Chapter 7. Validating Kafka messages using serializers/deserializers in Java clients
Service Registry provides client serializers/deserializers (SerDes) for Kafka producer and consumer applications written in Java. Kafka producer applications use serializers to encode messages that conform to a specific event schema. Kafka consumer applications use deserializers to validate that messages have been serialized using the correct schema, based on a specific schema ID. This ensures consistent schema use and helps to prevent data errors at runtime.
This chapter explains how to use Kafka client SerDes in your producer and consumer client applications:
- Section 7.1, “Kafka client applications and Service Registry”
- Section 7.2, “Strategies to look up a schema in Service Registry”
- Section 7.3, “Registering a schema in Service Registry”
- Section 7.4, “Using a schema from a Kafka consumer client”
- Section 7.5, “Using a schema from a Kafka producer client”
- Section 7.6, “Using a schema from a Kafka Streams application”
Prerequisites
- You have read Chapter 1, Introduction to Service Registry.
- You have installed Service Registry.
You have created Kafka producer and consumer client applications.
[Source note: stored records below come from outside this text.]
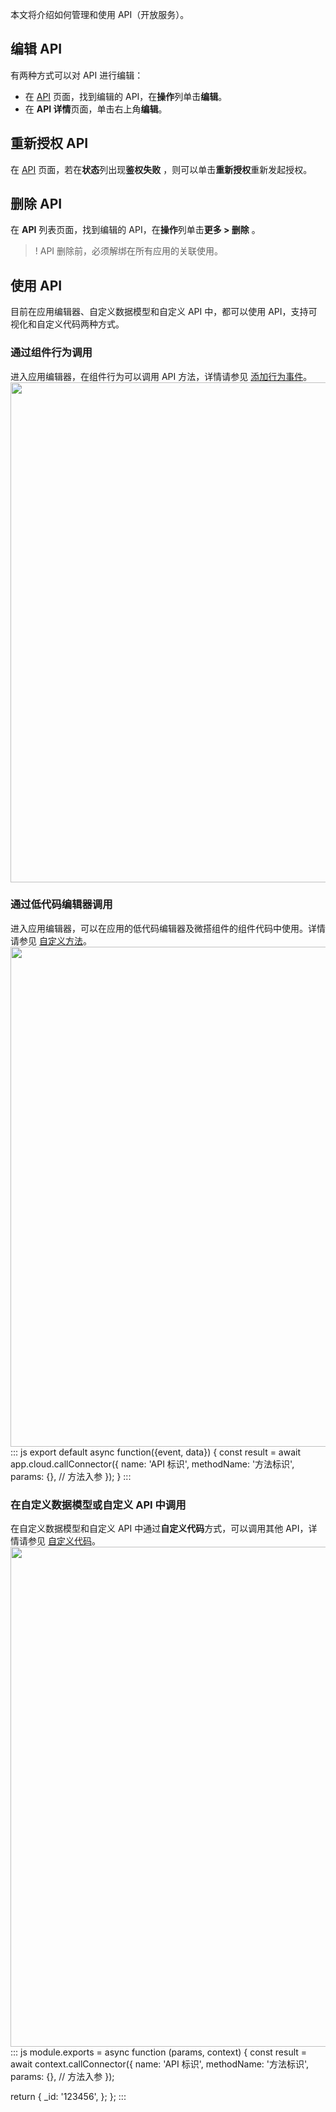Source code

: 本文将介绍如何管理和使用 API（开放服务）。
[](id:edit)
## 编辑 API 
有两种方式可以对 API 进行编辑：
- 在 [API](https://console.cloud.tencent.com/lowcode/datasource/connector) 页面，找到编辑的 API，在**操作**列单击**编辑**。
- 在 **API 详情**页面，单击右上角**编辑**。 

[](id:refresh)
## 重新授权 API 
在 [API](https://console.cloud.tencent.com/lowcode/datasource/connector) 页面，若在**状态**列出现**鉴权失败** ，则可以单击**重新授权**重新发起授权。
	
[](id:delete)
## 删除 API 
在 **API** 列表页面，找到编辑的 API，在**操作**列单击**更多 > 删除** 。
>! API 删除前，必须解绑在所有应用的关联使用。


## 使用 API
目前在应用编辑器、自定义数据模型和自定义 API 中，都可以使用 API，支持可视化和自定义代码两种方式。

[](id:components)
### 通过组件行为调用 
进入应用编辑器，在组件行为可以调用 API 方法，详情请参见 [添加行为事件](https://cloud.tencent.com/document/product/1301/68456#components)。
<img src="https://qcloudimg.tencent-cloud.cn/raw/5b7f24c8675b619f097424eed02609c4.png" width="800px">

[](id:editor)
### 通过低代码编辑器调用 
进入应用编辑器，可以在应用的低代码编辑器及微搭组件的组件代码中使用。详情请参见 [自定义方法](https://cloud.tencent.com/document/product/1301/68456#editor)。
<img src="https://qcloudimg.tencent-cloud.cn/raw/663007350ea32951eb99769ef109a28d.png" width="800px"> 
<dx-codeblock>
:::  js
export default async function({event, data}) {
    const result = await app.cloud.callConnector({
        name: 'API 标识',
        methodName: '方法标识',
        params: {}, // 方法入参
    });
}
:::
</dx-codeblock>

[](id:custom)
### 在自定义数据模型或自定义 API 中调用 
在自定义数据模型和自定义 API 中通过**自定义代码**方式，可以调用其他 API，详情请参见 [自定义代码](https://cloud.tencent.com/document/product/1301/68440#api)。
<img src="https://qcloudimg.tencent-cloud.cn/raw/59e671f13ed079bd7d0a686331f614da.png" width="800px"> 
<dx-codeblock>
:::  js
module.exports = async function (params, context) {
  const result = await context.callConnector({
    name: 'API 标识',
    methodName: '方法标识',
    params: {}, // 方法入参
  });

  return {
    _id: '123456',
  };
};
:::
</dx-codeblock>
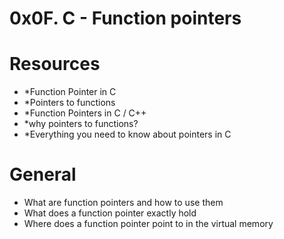 # 0x0F. C - Function pointers

# Resources

* *Function Pointer in C
* *Pointers to functions
* *Function Pointers in C / C++
* *why pointers to functions?
* *Everything you need to know about pointers in C

# General

* What are function pointers and how to use them
* What does a function pointer exactly hold
* Where does a function pointer point to in the virtual memory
For more details on Kafka client applications, see Deploying and Managing AMQ Streams on OpenShift.
7.1. Kafka client applications and Service Registry
Service Registry decouples schema management from client application configuration. You can enable a Java client application to use a schema from Service Registry by specifying its URL in your client code.
You can store the schemas in Service Registry to serialize and deserialize messages, which are referenced from your client applications to ensure that the messages that they send and receive are compatible with those schemas. Kafka client applications can push or pull their schemas from Service Registry at runtime.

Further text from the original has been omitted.